Ici, l’alternative est celle du signalement contre le rien du tout, avec une belle accentuation de la culpabilisation : d’un côté, vous qui avez peur de vous tromper, en face « un enfant dans l’enfer de la maltraitance » au risque de sa vie.

• Après l’attentat à la Préfecture de Paris, sur le sujet de détection des personnes potentiellement radicalisées violentes, un expert de la sécurité publique, sur une radio : « Mieux vaut soupçonner et signaler les personnes dès qu’il y a des signaux faibles plutôt que se retrouver avec un terroriste qui fait des victimes » .

Ici, le soupçon au moindre signal faible est opposé à l’attaque terroriste réalisée.

• Lors d’un groupe de travail sur les violences conjugales, une magistrate explique comment avec l’aval de certains procureurs, des médecins passent outre la loi en matière de secret professionnel pour signaler des situations de femmes victimes de violence conjugale mais sans l’accord de celles-ci (condition imposée par la loi). Lorsque j’objecte que c’est ramener ces femmes à l’état de mineures, la magistrate réplique en disant : « qu’est-ce qu’on fait alors, on les laisse se faire tuer ?»

Là, le faux dilemme repose sur, d’un côté un signalement en dehors des possibilités légales et au-delà de la déontologie, et de l’autre l’image de femmes que l’on abandonne à leur bourreau qui va les tuer. 

Dans ces trois cas, si vous acceptez l’alternative proposée dans l’énoncé des protecteurs, vous n’avez plus le choix de la décision : elle est évidente. Signaler car il semble que cela soit la seule solution. En effet, le choix de la première (signaler) semble éliminer de facto la possibilité de la seconde (mort, maltraitance, assassinat). Comment ne pas la saisir comme une chance de ne pas porter sur vos épaules la responsabilité du drame annoncé ? On oublie d’ailleurs que les deux solutions proposées peuvent être aussi mauvaises l’une comme l’autre…

En fait, si la réponse apparaît comme une solution, ce n’est pas parce que c’est la solution la plus adaptée au problème. C’est surtout parce qu’elle est une issue, la seule issue au piège qui vous est tendu dans l’énoncé.

Sortir du piège du faux-dilemme. Comment se sortir de cette illusion qui, en les réduisant à deux, simplifie à outrance les possibilités de comportement ? En repérant le faux dilemme d’abord. Puis en cherchant si des alternatives fécondes existent. Et, surprise, c’est parfois voire souvent le cas !

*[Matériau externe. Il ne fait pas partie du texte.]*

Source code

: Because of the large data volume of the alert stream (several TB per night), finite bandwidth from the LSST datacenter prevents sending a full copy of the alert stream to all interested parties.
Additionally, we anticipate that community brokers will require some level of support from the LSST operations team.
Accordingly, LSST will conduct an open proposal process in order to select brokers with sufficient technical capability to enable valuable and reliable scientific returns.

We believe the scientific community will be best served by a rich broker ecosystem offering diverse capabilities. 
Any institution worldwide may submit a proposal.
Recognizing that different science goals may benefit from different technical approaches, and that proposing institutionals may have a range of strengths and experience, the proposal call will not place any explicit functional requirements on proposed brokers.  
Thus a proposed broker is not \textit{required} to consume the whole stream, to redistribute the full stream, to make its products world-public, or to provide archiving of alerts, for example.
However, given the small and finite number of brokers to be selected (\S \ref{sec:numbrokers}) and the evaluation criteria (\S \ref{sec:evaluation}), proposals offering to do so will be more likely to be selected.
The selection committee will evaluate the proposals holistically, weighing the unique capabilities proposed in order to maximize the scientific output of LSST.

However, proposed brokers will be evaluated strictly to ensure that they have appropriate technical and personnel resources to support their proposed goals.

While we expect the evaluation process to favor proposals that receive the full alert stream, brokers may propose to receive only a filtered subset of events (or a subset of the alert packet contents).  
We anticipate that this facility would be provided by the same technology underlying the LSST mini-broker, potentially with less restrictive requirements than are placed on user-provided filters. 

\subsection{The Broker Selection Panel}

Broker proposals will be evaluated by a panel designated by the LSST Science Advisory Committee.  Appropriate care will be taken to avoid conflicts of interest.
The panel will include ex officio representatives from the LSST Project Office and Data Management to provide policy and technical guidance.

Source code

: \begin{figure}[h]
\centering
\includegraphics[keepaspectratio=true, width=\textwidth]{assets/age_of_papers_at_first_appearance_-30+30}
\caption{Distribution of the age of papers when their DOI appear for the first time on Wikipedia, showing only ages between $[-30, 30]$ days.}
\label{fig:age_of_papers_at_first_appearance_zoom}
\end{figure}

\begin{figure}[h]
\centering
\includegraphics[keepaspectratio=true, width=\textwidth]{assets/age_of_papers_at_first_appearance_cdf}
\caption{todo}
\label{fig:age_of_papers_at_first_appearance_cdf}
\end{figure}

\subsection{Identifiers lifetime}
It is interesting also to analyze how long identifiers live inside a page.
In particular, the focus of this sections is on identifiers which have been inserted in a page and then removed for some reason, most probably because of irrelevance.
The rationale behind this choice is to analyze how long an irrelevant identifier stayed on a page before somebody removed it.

Ainsi, surtout pour les professionnels, on peut tout à fait efficacement agir en intervenant directement dans la situation plutôt qu’en la signalant. Le travail autour d’un scénario de protection avec les personnes victimes de violence dans leur couple leur permet d’adopter des stratégies souvent plus efficaces qu’un signalement à l’autorité judiciaire. Le fait d’aborder la question de la violence éducative avec un parent aux comportements inadaptés voire maltraitants avec son enfant constitue fréquemment une étape bien plus productive pour la protection de l’enfant que nombre d’informations préoccupantes adressées aux cellules de recueil des IP (Information Préoccupante).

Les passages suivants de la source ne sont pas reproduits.